Filter the data for lines with the word "lint", then copy every line so identified.

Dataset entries
********

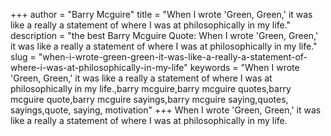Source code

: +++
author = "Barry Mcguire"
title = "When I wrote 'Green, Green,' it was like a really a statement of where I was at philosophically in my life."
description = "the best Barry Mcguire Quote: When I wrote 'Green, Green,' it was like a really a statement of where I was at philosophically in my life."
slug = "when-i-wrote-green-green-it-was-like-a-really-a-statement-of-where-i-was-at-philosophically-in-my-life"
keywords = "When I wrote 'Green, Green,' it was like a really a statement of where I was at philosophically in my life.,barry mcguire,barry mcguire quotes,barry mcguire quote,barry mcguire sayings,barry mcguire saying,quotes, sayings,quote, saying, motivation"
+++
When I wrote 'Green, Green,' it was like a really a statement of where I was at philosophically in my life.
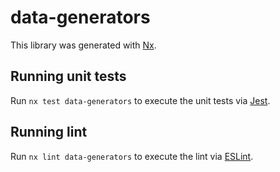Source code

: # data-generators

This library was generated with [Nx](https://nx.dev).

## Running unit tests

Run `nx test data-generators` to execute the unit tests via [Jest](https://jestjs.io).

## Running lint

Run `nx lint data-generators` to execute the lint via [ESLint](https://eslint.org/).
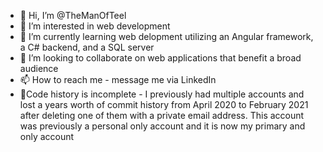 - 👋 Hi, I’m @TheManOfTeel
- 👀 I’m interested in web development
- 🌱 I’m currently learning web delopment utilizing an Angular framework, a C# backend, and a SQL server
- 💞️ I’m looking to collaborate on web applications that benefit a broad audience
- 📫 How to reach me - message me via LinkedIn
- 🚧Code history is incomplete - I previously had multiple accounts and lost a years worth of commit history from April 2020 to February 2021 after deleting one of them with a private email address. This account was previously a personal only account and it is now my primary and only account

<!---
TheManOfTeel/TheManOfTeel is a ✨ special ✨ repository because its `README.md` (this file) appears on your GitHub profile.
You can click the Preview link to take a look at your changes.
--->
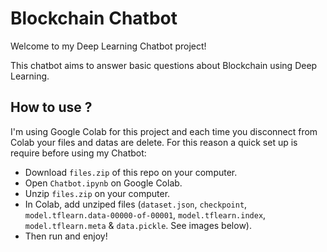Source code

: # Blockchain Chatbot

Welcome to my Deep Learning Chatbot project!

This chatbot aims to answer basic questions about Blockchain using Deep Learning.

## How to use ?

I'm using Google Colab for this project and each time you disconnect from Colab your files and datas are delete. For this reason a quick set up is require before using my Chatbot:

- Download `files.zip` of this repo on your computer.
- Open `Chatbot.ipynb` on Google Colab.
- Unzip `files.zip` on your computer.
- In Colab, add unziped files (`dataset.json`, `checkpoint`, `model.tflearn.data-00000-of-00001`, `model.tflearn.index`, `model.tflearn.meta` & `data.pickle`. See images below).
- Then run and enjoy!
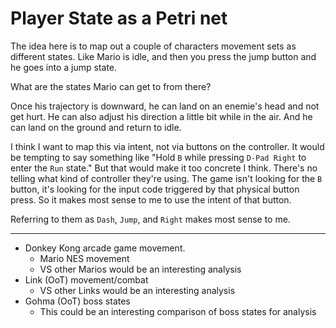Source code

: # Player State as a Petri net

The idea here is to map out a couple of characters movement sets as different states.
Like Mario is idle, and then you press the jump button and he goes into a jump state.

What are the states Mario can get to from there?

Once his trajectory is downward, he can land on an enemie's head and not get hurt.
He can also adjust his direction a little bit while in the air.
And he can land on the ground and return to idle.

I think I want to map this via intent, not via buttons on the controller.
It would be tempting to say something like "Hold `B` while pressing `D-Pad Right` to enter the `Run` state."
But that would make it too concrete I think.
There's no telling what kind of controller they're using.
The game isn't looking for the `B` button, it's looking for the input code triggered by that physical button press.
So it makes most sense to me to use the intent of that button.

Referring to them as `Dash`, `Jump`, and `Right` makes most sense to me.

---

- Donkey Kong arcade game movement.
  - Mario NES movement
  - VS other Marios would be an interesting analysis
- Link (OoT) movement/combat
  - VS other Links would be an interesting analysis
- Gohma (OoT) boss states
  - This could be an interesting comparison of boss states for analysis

********

Answer space >>
## Running lint
Run `nx lint data-generators` to execute the lint via [ESLint](https://eslint.org/).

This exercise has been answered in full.